Your answer must be an exact copy of the entries below, with no pictures in it.

Segment Start: Data provided

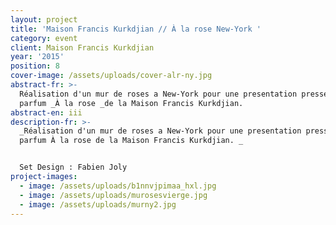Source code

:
 ```yaml
---
layout: project
title: 'Maison Francis Kurkdjian // À la rose New-York '
category: event
client: Maison Francis Kurkdjian
year: '2015'
position: 8
cover-image: /assets/uploads/cover-alr-ny.jpg
abstract-fr: >-
  Réalisation d'un mur de roses a New-York pour une presentation presse du
  parfum _À la rose _de la Maison Francis Kurkdjian.
abstract-en: iii
description-fr: >-
  _Réalisation d'un mur de roses a New-York pour une presentation presse du
  parfum À la rose de la Maison Francis Kurkdjian. _


  Set Design : Fabien Joly
project-images:
  - image: /assets/uploads/b1nnvjpimaa_hxl.jpg
  - image: /assets/uploads/murosesvierge.jpg
  - image: /assets/uploads/murny2.jpg
---
```


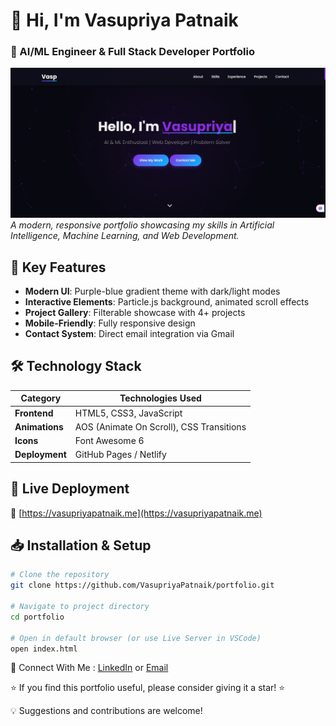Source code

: # 👋 Hi, I'm Vasupriya Patnaik  
### 🚀 AI/ML Engineer & Full Stack Developer Portfolio  

![Portfolio Preview](./landing.png)  
*A modern, responsive portfolio showcasing my skills in Artificial Intelligence, Machine Learning, and Web Development.*

## 🌟 Key Features  
- **Modern UI**: Purple-blue gradient theme with dark/light modes  
- **Interactive Elements**: Particle.js background, animated scroll effects  
- **Project Gallery**: Filterable showcase with 4+ projects  
- **Mobile-Friendly**: Fully responsive design  
- **Contact System**: Direct email integration via Gmail  

## 🛠️ Technology Stack  
| Category       | Technologies Used                     |
|----------------|---------------------------------------|
| **Frontend**   | HTML5, CSS3, JavaScript               |
| **Animations** | AOS (Animate On Scroll), CSS Transitions |
| **Icons**      | Font Awesome 6                        |
| **Deployment** | GitHub Pages / Netlify                |

## 🚀 Live Deployment  
🔗 [https://vasupriyapatnaik.me](https://vasupriyapatnaik.me) 

## 📥 Installation & Setup  
```bash
# Clone the repository
git clone https://github.com/VasupriyaPatnaik/portfolio.git

# Navigate to project directory
cd portfolio

# Open in default browser (or use Live Server in VSCode)
open index.html
```

🤝 Connect With Me : [LinkedIn](https://www.linkedin.com/in/vasupriya-patnaik) or [Email](vasupriyapatnaikbalivada@gmail.com)





⭐ If you find this portfolio useful, please consider giving it a star! ⭐

💡 Suggestions and contributions are welcome!
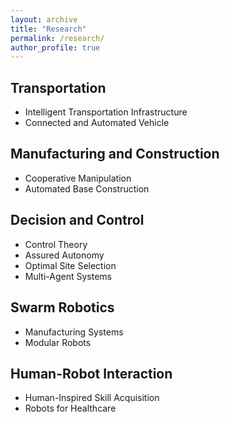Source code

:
 ```yaml
---
layout: archive
title: "Research"
permalink: /research/
author_profile: true
---
```


## Transportation

* Intelligent Transportation Infrastructure
* Connected and Automated Vehicle

## Manufacturing and Construction

* Cooperative Manipulation
* Automated Base Construction

## Decision and Control

* Control Theory
* Assured Autonomy
* Optimal Site Selection
* Multi-Agent Systems

## Swarm Robotics

* Manufacturing Systems
* Modular Robots

## Human-Robot Interaction

* Human-Inspired Skill Acquisition
* Robots for Healthcare

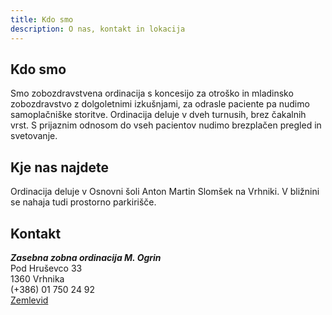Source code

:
 ```yaml
---
title: Kdo smo
description: O nas, kontakt in lokacija
---
```


## Kdo smo
Smo zobozdravstvena ordinacija s koncesijo za otroško in mladinsko zobozdravstvo z dolgoletnimi izkušnjami, za odrasle paciente pa nudimo samoplačniške storitve.
Ordinacija deluje v dveh turnusih, brez čakalnih vrst.
S prijaznim odnosom do vseh pacientov nudimo brezplačen pregled in svetovanje.

## Kje nas najdete
Ordinacija deluje v Osnovni šoli Anton Martin Slomšek na Vrhniki.
V bližnini se nahaja tudi prostorno parkirišče.

## Kontakt
***Zasebna zobna ordinacija M. Ogrin***\
Pod Hruševco 33\
1360 Vrhnika\
(+386) 01 750 24 92\
[Zemlevid](https://goo.gl/maps/pwjRHLC66mt)
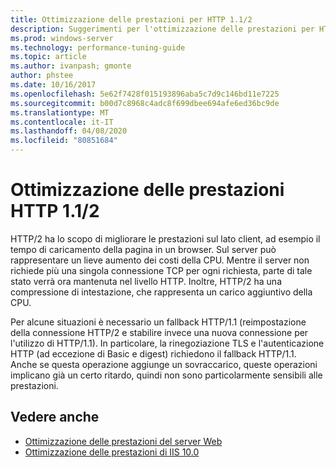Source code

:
```yaml
---
title: Ottimizzazione delle prestazioni per HTTP 1.1/2
description: Suggerimenti per l'ottimizzazione delle prestazioni per HTTP 1.1/2
ms.prod: windows-server
ms.technology: performance-tuning-guide
ms.topic: article
ms.author: ivanpash; gmonte
author: phstee
ms.date: 10/16/2017
ms.openlocfilehash: 5e62f7428f015193896aba5c7d9c146bd11e7225
ms.sourcegitcommit: b00d7c8968c4adc8f699dbee694afe6ed36bc9de
ms.translationtype: MT
ms.contentlocale: it-IT
ms.lasthandoff: 04/08/2020
ms.locfileid: "80851684"
---
```

# <a name="performance-tuning-http-112"></a>Ottimizzazione delle prestazioni HTTP 1.1/2

HTTP/2 ha lo scopo di migliorare le prestazioni sul lato client, ad esempio il tempo di caricamento della pagina in un browser. Sul server può rappresentare un lieve aumento dei costi della CPU. Mentre il server non richiede più una singola connessione TCP per ogni richiesta, parte di tale stato verrà ora mantenuta nel livello HTTP. Inoltre, HTTP/2 ha una compressione di intestazione, che rappresenta un carico aggiuntivo della CPU.

Per alcune situazioni è necessario un fallback HTTP/1.1 (reimpostazione della connessione HTTP/2 e stabilire invece una nuova connessione per l'utilizzo di HTTP/1.1). In particolare, la rinegoziazione TLS e l'autenticazione HTTP (ad eccezione di Basic e digest) richiedono il fallback HTTP/1.1. Anche se questa operazione aggiunge un sovraccarico, queste operazioni implicano già un certo ritardo, quindi non sono particolarmente sensibili alle prestazioni.

## <a name="see-also"></a>Vedere anche
- [Ottimizzazione delle prestazioni del server Web](index.md) 
- [Ottimizzazione delle prestazioni di IIS 10.0](tuning-iis-10.md)
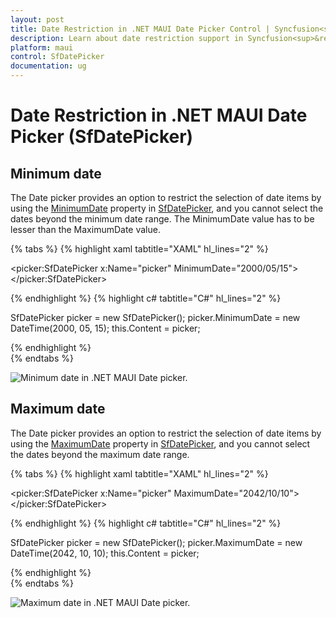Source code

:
 ```yaml
---
layout: post
title: Date Restriction in .NET MAUI Date Picker Control | Syncfusion<sup>&reg;</sup>
description: Learn about date restriction support in Syncfusion<sup>&reg;</sup> .NET MAUI Date Picker (SfDatePicker) control and its basic features.
platform: maui
control: SfDatePicker
documentation: ug
---
```


# Date Restriction in .NET MAUI Date Picker (SfDatePicker)

## Minimum date

The Date picker provides an option to restrict the selection of date items by using the [MinimumDate](https://help.syncfusion.com/cr/maui/Syncfusion.Maui.Picker.SfDatePicker.html#Syncfusion_Maui_Picker_SfDatePicker_MinimumDate) property in [SfDatePicker](https://help.syncfusion.com/cr/maui/Syncfusion.Maui.Picker.SfDatePicker.html), and you cannot select the dates beyond the minimum date range. The MinimumDate value has to be lesser than the MaximumDate value.

{% tabs %}
{% highlight xaml tabtitle="XAML" hl_lines="2" %}

<picker:SfDatePicker x:Name="picker"
                     MinimumDate="2000/05/15">
</picker:SfDatePicker>

{% endhighlight %}
{% highlight c# tabtitle="C#" hl_lines="2" %}

SfDatePicker picker = new SfDatePicker();
picker.MinimumDate = new DateTime(2000, 05, 15);
this.Content = picker;

{% endhighlight %}  
{% endtabs %}

![Minimum date in .NET MAUI Date picker.](images/date-restrictions/maui-date-picker-minimum-date.png)

## Maximum date

The Date picker provides an option to restrict the selection of date items by using the [MaximumDate](https://help.syncfusion.com/cr/maui/Syncfusion.Maui.Picker.SfDatePicker.html#Syncfusion_Maui_Picker_SfDatePicker_MaximumDate) property in [SfDatePicker](https://help.syncfusion.com/cr/maui/Syncfusion.Maui.Picker.SfDatePicker.html), and you cannot select the dates beyond the maximum date range.

{% tabs %}
{% highlight xaml tabtitle="XAML" hl_lines="2" %}

<picker:SfDatePicker x:Name="picker"
                     MaximumDate="2042/10/10">
</picker:SfDatePicker>

{% endhighlight %}
{% highlight c# tabtitle="C#" hl_lines="2" %}

SfDatePicker picker = new SfDatePicker();
picker.MaximumDate = new DateTime(2042, 10, 10);
this.Content = picker;

{% endhighlight %}  
{% endtabs %}

![Maximum date in .NET MAUI Date picker.](images/date-restrictions/maui-date-picker-maximum-date.png)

Segment End: Data provided

Worked solution ▸
Source code

:
 ```yaml
---
layout: project
title: 'Maison Francis Kurkdjian // À la rose New-York '
category: event
client: Maison Francis Kurkdjian
year: '2015'
position: 8
cover-image: /assets/uploads/cover-alr-ny.jpg
abstract-fr: >-
  Réalisation d'un mur de roses a New-York pour une presentation presse du
  parfum _À la rose _de la Maison Francis Kurkdjian.
abstract-en: iii
description-fr: >-
  _Réalisation d'un mur de roses a New-York pour une presentation presse du
  parfum À la rose de la Maison Francis Kurkdjian. _


  Set Design : Fabien Joly
project-images:
  - image: /assets/uploads/b1nnvjpimaa_hxl.jpg
  - image: /assets/uploads/murosesvierge.jpg
  - image: /assets/uploads/murny2.jpg
---
```


Source code

: # 👋 Hi, I'm Vasupriya Patnaik  
### 🚀 AI/ML Engineer & Full Stack Developer Portfolio  

![Portfolio Preview](./landing.png)  
*A modern, responsive portfolio showcasing my skills in Artificial Intelligence, Machine Learning, and Web Development.*

## 🌟 Key Features  
- **Modern UI**: Purple-blue gradient theme with dark/light modes  
- **Interactive Elements**: Particle.js background, animated scroll effects  
- **Project Gallery**: Filterable showcase with 4+ projects  
- **Mobile-Friendly**: Fully responsive design  
- **Contact System**: Direct email integration via Gmail  

## 🛠️ Technology Stack  
| Category       | Technologies Used                     |
|----------------|---------------------------------------|
| **Frontend**   | HTML5, CSS3, JavaScript               |
| **Animations** | AOS (Animate On Scroll), CSS Transitions |
| **Icons**      | Font Awesome 6                        |
| **Deployment** | GitHub Pages / Netlify                |

## 🚀 Live Deployment  
🔗 [https://vasupriyapatnaik.me](https://vasupriyapatnaik.me) 

## 📥 Installation & Setup  
```bash
# Clone the repository
git clone https://github.com/VasupriyaPatnaik/portfolio.git

# Navigate to project directory
cd portfolio

# Open in default browser (or use Live Server in VSCode)
open index.html
```

🤝 Connect With Me : [LinkedIn](https://www.linkedin.com/in/vasupriya-patnaik) or [Email](vasupriyapatnaikbalivada@gmail.com)





⭐ If you find this portfolio useful, please consider giving it a star! ⭐

💡 Suggestions and contributions are welcome!
Source code

:
 ```yaml
---
layout: archive
title: "Research"
permalink: /research/
author_profile: true
---
```


## Transportation

* Intelligent Transportation Infrastructure
* Connected and Automated Vehicle

## Manufacturing and Construction

* Cooperative Manipulation
* Automated Base Construction

## Decision and Control

* Control Theory
* Assured Autonomy
* Optimal Site Selection
* Multi-Agent Systems

## Swarm Robotics

* Manufacturing Systems
* Modular Robots

## Human-Robot Interaction

* Human-Inspired Skill Acquisition
* Robots for Healthcare

Source code

:
 ```yaml
---
title: Kdo smo
description: O nas, kontakt in lokacija
---
```


## Kdo smo
Smo zobozdravstvena ordinacija s koncesijo za otroško in mladinsko zobozdravstvo z dolgoletnimi izkušnjami, za odrasle paciente pa nudimo samoplačniške storitve.
Ordinacija deluje v dveh turnusih, brez čakalnih vrst.
S prijaznim odnosom do vseh pacientov nudimo brezplačen pregled in svetovanje.

## Kje nas najdete
Ordinacija deluje v Osnovni šoli Anton Martin Slomšek na Vrhniki.
V bližnini se nahaja tudi prostorno parkirišče.

## Kontakt
***Zasebna zobna ordinacija M. Ogrin***\
Pod Hruševco 33\
1360 Vrhnika\
(+386) 01 750 24 92\
[Zemlevid](https://goo.gl/maps/pwjRHLC66mt)
Source code

:
```yaml
---
title: Ottimizzazione delle prestazioni per HTTP 1.1/2
description: Suggerimenti per l'ottimizzazione delle prestazioni per HTTP 1.1/2
ms.prod: windows-server
ms.technology: performance-tuning-guide
ms.topic: article
ms.author: ivanpash; gmonte
author: phstee
ms.date: 10/16/2017
ms.openlocfilehash: 5e62f7428f015193896aba5c7d9c146bd11e7225
ms.sourcegitcommit: b00d7c8968c4adc8f699dbee694afe6ed36bc9de
ms.translationtype: MT
ms.contentlocale: it-IT
ms.lasthandoff: 04/08/2020
ms.locfileid: "80851684"
---
```

# <a name="performance-tuning-http-112"></a>Ottimizzazione delle prestazioni HTTP 1.1/2

HTTP/2 ha lo scopo di migliorare le prestazioni sul lato client, ad esempio il tempo di caricamento della pagina in un browser. Sul server può rappresentare un lieve aumento dei costi della CPU. Mentre il server non richiede più una singola connessione TCP per ogni richiesta, parte di tale stato verrà ora mantenuta nel livello HTTP. Inoltre, HTTP/2 ha una compressione di intestazione, che rappresenta un carico aggiuntivo della CPU.

Per alcune situazioni è necessario un fallback HTTP/1.1 (reimpostazione della connessione HTTP/2 e stabilire invece una nuova connessione per l'utilizzo di HTTP/1.1). In particolare, la rinegoziazione TLS e l'autenticazione HTTP (ad eccezione di Basic e digest) richiedono il fallback HTTP/1.1. Anche se questa operazione aggiunge un sovraccarico, queste operazioni implicano già un certo ritardo, quindi non sono particolarmente sensibili alle prestazioni.

## <a name="see-also"></a>Vedere anche
- [Ottimizzazione delle prestazioni del server Web](index.md) 
- [Ottimizzazione delle prestazioni di IIS 10.0](tuning-iis-10.md)
Source code

:
 ```yaml
---
layout: post
title: Date Restriction in .NET MAUI Date Picker Control | Syncfusion<sup>&reg;</sup>
description: Learn about date restriction support in Syncfusion<sup>&reg;</sup> .NET MAUI Date Picker (SfDatePicker) control and its basic features.
platform: maui
control: SfDatePicker
documentation: ug
---
```


# Date Restriction in .NET MAUI Date Picker (SfDatePicker)

## Minimum date

The Date picker provides an option to restrict the selection of date items by using the [MinimumDate](https://help.syncfusion.com/cr/maui/Syncfusion.Maui.Picker.SfDatePicker.html#Syncfusion_Maui_Picker_SfDatePicker_MinimumDate) property in [SfDatePicker](https://help.syncfusion.com/cr/maui/Syncfusion.Maui.Picker.SfDatePicker.html), and you cannot select the dates beyond the minimum date range. The MinimumDate value has to be lesser than the MaximumDate value.

{% tabs %}
{% highlight xaml tabtitle="XAML" hl_lines="2" %}

<picker:SfDatePicker x:Name="picker"
                     MinimumDate="2000/05/15">
</picker:SfDatePicker>

{% endhighlight %}
{% highlight c# tabtitle="C#" hl_lines="2" %}

SfDatePicker picker = new SfDatePicker();
picker.MinimumDate = new DateTime(2000, 05, 15);
this.Content = picker;

{% endhighlight %}  
{% endtabs %}

![Minimum date in .NET MAUI Date picker.](images/date-restrictions/maui-date-picker-minimum-date.png)

## Maximum date

The Date picker provides an option to restrict the selection of date items by using the [MaximumDate](https://help.syncfusion.com/cr/maui/Syncfusion.Maui.Picker.SfDatePicker.html#Syncfusion_Maui_Picker_SfDatePicker_MaximumDate) property in [SfDatePicker](https://help.syncfusion.com/cr/maui/Syncfusion.Maui.Picker.SfDatePicker.html), and you cannot select the dates beyond the maximum date range.

{% tabs %}
{% highlight xaml tabtitle="XAML" hl_lines="2" %}

<picker:SfDatePicker x:Name="picker"
                     MaximumDate="2042/10/10">
</picker:SfDatePicker>

{% endhighlight %}
{% highlight c# tabtitle="C#" hl_lines="2" %}

SfDatePicker picker = new SfDatePicker();
picker.MaximumDate = new DateTime(2042, 10, 10);
this.Content = picker;

{% endhighlight %}  
{% endtabs %}

![Maximum date in .NET MAUI Date picker.](images/date-restrictions/maui-date-picker-maximum-date.png)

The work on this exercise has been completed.